COLUMBUS, Ohio (WCMH) — Car thefts in the Columbus area are skyrocketing in 2022, and police say old technology from two car manufacturers is giving thieves a new way to steal your vehicle.  

“For these kids, it’s a game and it’s a status symbol to see how many they can steal in a day, and then they’re using these cars to commit a series of other crimes,” explains Commander Duane Mabry with the Columbus Division of Police. 

According to Columbus police, over 2,000 cars stolen have been stolen since the beginning of the year. 

But they say many of these thieves aren’t using traditional methods. 

“What they’re doing is peeling the column and using a USB — or whatever they can find nearby — to turn the ignition and then steal the car,” Mabry describes. 

With this new tactic, CPD says thieves are targeting two types of vehicles in particular. 

“Kias and Hyundais are sister companies, and they are prevalent throughout the city of Columbus. It’s a very popular car to buy,” says Mabry. “More than half of these cars that are stolen in this area are Kias and Hyundais.” 

Dee Holleran fell victim when her 2016 Kia Sedona was stolen from the parking lot at work nearly two weeks ago. 
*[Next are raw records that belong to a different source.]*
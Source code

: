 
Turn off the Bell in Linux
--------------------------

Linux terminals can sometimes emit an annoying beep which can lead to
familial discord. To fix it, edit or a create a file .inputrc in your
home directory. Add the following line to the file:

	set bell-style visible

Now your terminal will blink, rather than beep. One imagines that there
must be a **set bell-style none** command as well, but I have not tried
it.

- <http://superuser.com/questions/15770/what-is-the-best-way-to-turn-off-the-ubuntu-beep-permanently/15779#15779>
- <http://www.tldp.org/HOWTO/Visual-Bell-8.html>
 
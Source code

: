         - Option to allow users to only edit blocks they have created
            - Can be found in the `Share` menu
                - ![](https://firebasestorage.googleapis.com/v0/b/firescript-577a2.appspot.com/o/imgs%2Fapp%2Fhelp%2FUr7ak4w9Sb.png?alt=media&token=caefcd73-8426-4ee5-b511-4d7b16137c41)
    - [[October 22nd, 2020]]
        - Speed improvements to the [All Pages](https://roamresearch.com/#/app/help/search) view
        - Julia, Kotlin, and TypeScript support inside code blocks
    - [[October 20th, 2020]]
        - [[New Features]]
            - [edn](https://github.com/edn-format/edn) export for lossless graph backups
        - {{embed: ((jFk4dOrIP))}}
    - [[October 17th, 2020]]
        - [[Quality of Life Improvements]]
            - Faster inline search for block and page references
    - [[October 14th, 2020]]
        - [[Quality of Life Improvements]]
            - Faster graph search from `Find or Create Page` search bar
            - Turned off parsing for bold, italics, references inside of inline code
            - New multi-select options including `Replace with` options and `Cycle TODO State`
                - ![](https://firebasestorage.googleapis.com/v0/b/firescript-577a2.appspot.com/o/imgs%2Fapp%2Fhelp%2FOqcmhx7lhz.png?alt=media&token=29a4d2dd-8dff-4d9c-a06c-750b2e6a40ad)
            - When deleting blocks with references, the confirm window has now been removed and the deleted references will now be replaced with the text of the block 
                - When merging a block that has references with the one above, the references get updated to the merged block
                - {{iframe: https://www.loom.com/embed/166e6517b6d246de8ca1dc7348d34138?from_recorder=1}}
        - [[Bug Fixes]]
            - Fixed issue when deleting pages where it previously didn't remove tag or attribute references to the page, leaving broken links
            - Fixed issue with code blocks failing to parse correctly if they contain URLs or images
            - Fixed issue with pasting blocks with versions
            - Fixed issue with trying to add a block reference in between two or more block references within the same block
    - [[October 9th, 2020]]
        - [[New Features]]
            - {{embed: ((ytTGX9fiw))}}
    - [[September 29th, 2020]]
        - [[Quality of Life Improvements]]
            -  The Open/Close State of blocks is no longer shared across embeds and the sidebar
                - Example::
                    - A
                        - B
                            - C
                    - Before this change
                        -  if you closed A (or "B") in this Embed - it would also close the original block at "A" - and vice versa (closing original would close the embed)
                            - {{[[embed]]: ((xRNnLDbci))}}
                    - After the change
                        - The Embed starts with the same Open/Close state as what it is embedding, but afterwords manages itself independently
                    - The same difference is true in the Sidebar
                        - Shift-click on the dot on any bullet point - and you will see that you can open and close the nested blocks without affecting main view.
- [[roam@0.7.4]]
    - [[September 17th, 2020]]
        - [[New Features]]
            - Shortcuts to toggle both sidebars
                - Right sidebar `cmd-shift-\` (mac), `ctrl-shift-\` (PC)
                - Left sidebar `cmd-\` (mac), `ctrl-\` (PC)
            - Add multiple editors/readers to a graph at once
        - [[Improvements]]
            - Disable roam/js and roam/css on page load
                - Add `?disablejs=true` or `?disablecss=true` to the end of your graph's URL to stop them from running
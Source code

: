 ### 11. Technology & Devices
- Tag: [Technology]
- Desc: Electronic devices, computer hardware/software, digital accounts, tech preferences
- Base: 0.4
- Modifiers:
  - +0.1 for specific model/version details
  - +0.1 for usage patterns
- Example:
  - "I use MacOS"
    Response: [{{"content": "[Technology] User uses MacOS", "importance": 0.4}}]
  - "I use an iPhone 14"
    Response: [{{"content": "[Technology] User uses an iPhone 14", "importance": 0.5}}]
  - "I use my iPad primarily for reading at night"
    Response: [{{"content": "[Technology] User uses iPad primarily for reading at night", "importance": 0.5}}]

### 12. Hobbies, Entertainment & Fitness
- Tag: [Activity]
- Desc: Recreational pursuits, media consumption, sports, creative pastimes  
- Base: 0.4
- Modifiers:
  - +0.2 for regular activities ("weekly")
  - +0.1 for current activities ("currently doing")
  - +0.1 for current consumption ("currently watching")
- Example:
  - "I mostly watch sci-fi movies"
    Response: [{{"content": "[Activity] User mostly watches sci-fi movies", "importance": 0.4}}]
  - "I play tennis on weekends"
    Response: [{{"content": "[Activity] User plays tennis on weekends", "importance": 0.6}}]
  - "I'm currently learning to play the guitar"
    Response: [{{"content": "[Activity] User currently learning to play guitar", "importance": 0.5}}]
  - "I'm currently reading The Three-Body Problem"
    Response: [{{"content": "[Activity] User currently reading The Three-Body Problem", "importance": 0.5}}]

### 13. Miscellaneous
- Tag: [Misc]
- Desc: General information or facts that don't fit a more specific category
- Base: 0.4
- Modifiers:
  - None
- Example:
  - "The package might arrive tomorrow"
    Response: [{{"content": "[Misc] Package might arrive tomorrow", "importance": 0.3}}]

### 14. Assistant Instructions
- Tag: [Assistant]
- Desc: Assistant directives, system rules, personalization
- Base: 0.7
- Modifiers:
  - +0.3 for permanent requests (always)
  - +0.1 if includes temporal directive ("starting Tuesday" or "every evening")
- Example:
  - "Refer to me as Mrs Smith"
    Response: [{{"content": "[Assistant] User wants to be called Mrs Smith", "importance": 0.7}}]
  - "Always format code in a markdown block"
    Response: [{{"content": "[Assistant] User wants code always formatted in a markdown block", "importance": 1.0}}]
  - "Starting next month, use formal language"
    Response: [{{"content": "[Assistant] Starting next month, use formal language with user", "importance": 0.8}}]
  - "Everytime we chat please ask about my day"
“They stick a USB somewhere in there, and literally it took them 40 seconds to jack my car,” says Holleran describing the surveillance video from work. “Who would steal a mom van? Much less a 6-year-old mom van. But yeah, it was gone.” 

Holleran’s car was stolen in the Easton area, near Morse and Stelzer roads, what Mabry calls a hotbed for thefts like these. 

“Just on this precinct where we’re standing, right here alone, there were 95 cars stolen in the same time period last year and this year we’re talking 213 cars. And of those, 113 of which are these Korean cars, these Kias and Hyundais.” 

As a mother, Holleran’s biggest concern went beyond her missing car. 

“Who’s going to get hurt? Who are they going to run over? Whose permanent property, house, garage, whatever, is going to get damaged?” she questions. 

Echoing what Mabry says has become a troubling trend for teens in the community. 

“These are gateway crimes for these juveniles,” says Mabry. “These crimes directly correlate to violent crimes.” 

Mabry says the best way to protect yourself from falling victim is to avoid making yourself a target. 

He recommends hiding all valuables, locking your car in a garage if you can, and even using older tactics like “the club” or other wheel locking devices.